Plants get a second chance

By Lise Funderburg

The Philadelphia Inquirer
June 9, 2006

A gardener who laments buying too much in the spring finds redemption in her annual plant sale.

For most local gardeners, late spring signals a full release from winter’s purgatory. In comes the daily ritual of watching for the first peony, the first rose, the first hovering hummingbird.

For me, after seven years of gardening — much of it marked by a neophyte’s craving for every new plant I came across — the season just lays out evidence of chronic overpurchasing. Some plants have died; many flourished. I have a bleeding heart that now attains the size of a small apartment building each May and then drops seeds that go forth and multiply.

Turns out plant-care tags and reference books aren’t lying when they describe “mature height” and “spread.” Turns out gardening is not the place to accept things at face value: Things grow.
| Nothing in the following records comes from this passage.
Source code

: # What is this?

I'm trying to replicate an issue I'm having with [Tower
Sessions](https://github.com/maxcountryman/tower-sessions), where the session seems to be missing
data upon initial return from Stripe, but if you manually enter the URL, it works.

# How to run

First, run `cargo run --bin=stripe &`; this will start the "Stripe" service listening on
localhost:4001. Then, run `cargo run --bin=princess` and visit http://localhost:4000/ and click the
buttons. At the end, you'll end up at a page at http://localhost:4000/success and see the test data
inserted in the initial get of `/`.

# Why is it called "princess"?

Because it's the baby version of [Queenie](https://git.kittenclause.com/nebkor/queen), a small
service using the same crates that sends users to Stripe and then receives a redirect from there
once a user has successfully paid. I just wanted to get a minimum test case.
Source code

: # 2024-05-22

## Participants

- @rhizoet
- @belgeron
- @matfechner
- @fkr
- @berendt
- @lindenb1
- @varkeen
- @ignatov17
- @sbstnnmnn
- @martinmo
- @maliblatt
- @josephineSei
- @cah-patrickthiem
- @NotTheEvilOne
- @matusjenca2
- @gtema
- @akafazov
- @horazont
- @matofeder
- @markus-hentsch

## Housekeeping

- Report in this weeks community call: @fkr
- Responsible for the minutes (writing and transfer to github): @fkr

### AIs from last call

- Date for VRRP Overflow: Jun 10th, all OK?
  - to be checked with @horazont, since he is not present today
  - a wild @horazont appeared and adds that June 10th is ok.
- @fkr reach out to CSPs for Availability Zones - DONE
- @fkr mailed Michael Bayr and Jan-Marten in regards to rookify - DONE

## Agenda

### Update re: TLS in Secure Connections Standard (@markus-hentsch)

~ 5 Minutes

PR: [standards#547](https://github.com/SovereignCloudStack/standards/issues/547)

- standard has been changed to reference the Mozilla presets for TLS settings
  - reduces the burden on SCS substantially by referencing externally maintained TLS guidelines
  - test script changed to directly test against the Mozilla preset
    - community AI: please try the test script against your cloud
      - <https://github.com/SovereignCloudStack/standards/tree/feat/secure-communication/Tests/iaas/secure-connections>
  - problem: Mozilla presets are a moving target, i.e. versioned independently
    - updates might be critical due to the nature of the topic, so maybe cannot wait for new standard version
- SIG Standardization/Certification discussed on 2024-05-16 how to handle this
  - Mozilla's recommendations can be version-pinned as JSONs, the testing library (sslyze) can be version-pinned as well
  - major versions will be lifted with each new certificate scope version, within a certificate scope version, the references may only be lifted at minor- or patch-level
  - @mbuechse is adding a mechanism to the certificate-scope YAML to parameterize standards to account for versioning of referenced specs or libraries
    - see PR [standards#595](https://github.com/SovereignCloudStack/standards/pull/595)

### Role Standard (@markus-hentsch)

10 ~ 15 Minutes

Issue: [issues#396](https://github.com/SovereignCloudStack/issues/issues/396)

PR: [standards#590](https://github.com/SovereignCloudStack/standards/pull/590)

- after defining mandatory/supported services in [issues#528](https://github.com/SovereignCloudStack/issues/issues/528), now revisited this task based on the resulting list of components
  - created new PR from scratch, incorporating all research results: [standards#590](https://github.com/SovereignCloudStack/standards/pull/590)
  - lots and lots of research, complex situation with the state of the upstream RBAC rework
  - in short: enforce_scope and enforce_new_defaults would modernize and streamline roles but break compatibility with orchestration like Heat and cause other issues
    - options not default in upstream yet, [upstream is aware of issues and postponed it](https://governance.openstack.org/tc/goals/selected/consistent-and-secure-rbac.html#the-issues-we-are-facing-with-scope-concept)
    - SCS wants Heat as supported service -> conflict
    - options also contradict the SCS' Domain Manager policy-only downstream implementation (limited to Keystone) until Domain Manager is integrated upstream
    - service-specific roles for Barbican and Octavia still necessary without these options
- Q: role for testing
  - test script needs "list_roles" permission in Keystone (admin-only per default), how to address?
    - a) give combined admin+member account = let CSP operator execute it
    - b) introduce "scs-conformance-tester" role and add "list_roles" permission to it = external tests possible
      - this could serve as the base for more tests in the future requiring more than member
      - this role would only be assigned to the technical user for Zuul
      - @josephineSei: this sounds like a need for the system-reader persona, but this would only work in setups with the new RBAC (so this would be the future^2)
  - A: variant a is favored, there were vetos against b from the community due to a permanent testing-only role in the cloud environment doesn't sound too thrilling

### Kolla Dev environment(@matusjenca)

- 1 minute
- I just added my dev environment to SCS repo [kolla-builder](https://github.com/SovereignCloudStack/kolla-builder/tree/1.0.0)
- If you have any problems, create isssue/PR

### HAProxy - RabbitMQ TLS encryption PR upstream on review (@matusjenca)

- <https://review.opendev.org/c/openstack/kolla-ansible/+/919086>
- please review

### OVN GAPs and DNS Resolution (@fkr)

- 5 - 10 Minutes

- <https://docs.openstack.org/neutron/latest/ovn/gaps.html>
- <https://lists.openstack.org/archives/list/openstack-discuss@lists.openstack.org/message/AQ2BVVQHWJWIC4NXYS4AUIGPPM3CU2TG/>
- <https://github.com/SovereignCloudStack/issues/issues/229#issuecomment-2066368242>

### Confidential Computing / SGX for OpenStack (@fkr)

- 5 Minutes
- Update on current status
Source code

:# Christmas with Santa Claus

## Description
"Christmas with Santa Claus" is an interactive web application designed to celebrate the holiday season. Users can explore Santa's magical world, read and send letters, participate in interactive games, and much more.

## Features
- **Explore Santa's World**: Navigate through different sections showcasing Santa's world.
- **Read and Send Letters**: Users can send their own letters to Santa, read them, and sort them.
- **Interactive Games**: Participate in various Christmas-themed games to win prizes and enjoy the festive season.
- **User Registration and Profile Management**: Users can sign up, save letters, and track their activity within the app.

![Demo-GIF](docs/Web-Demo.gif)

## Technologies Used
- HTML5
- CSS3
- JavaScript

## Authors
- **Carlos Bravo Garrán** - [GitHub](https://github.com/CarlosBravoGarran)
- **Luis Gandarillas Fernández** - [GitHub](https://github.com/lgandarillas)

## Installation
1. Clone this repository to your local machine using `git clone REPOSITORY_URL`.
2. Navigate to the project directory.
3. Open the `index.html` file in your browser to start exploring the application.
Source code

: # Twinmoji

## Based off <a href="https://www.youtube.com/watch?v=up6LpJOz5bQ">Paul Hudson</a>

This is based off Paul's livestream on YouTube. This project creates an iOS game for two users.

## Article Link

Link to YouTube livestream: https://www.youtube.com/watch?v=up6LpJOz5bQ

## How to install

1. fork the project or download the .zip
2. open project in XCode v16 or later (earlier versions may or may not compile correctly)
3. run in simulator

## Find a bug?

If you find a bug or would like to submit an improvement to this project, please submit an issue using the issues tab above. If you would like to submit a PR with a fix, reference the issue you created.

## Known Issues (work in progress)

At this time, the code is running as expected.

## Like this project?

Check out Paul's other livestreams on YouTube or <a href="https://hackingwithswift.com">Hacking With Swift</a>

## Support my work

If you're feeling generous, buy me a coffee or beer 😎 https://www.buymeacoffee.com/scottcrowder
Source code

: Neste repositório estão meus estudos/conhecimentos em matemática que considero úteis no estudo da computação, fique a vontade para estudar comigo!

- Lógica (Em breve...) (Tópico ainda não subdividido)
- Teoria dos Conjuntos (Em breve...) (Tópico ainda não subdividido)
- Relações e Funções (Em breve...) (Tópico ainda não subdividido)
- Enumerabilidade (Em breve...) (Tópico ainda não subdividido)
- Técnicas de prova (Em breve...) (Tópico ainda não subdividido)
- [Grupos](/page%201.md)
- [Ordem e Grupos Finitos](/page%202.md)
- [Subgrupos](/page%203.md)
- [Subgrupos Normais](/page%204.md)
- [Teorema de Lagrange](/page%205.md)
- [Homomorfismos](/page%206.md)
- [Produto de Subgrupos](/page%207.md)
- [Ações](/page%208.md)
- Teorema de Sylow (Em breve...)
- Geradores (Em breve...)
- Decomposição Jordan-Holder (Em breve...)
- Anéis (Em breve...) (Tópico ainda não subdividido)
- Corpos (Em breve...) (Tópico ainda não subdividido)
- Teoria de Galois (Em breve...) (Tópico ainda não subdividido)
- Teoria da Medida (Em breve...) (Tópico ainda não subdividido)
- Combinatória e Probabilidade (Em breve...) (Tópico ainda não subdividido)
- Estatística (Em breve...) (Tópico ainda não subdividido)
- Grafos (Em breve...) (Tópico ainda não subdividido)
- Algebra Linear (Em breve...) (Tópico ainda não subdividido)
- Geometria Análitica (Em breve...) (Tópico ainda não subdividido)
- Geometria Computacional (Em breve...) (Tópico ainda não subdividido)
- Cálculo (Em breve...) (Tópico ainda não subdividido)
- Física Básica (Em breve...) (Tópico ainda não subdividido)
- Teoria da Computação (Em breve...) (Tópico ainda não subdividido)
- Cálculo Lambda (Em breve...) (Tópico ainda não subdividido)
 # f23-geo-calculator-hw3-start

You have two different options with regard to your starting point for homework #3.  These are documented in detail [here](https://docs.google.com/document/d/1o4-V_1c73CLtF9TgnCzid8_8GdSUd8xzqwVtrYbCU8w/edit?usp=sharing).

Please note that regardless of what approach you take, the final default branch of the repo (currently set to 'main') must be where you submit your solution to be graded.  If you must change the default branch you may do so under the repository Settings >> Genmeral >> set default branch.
Now that everything has filled in and spread with abandon, I have what is called an excess of plant material. I’ve also started to understand the power of swathing and massing, the impact of a stand versus a mishmash.

As a result, I’ve been forced to create my own vernal ritual: the Divide and Conquer Plant Sale. In a daylong extravaganza of reusing, recycling, and neighborly jawing, I get rid of a shocking number of plants without making a dent in my garden.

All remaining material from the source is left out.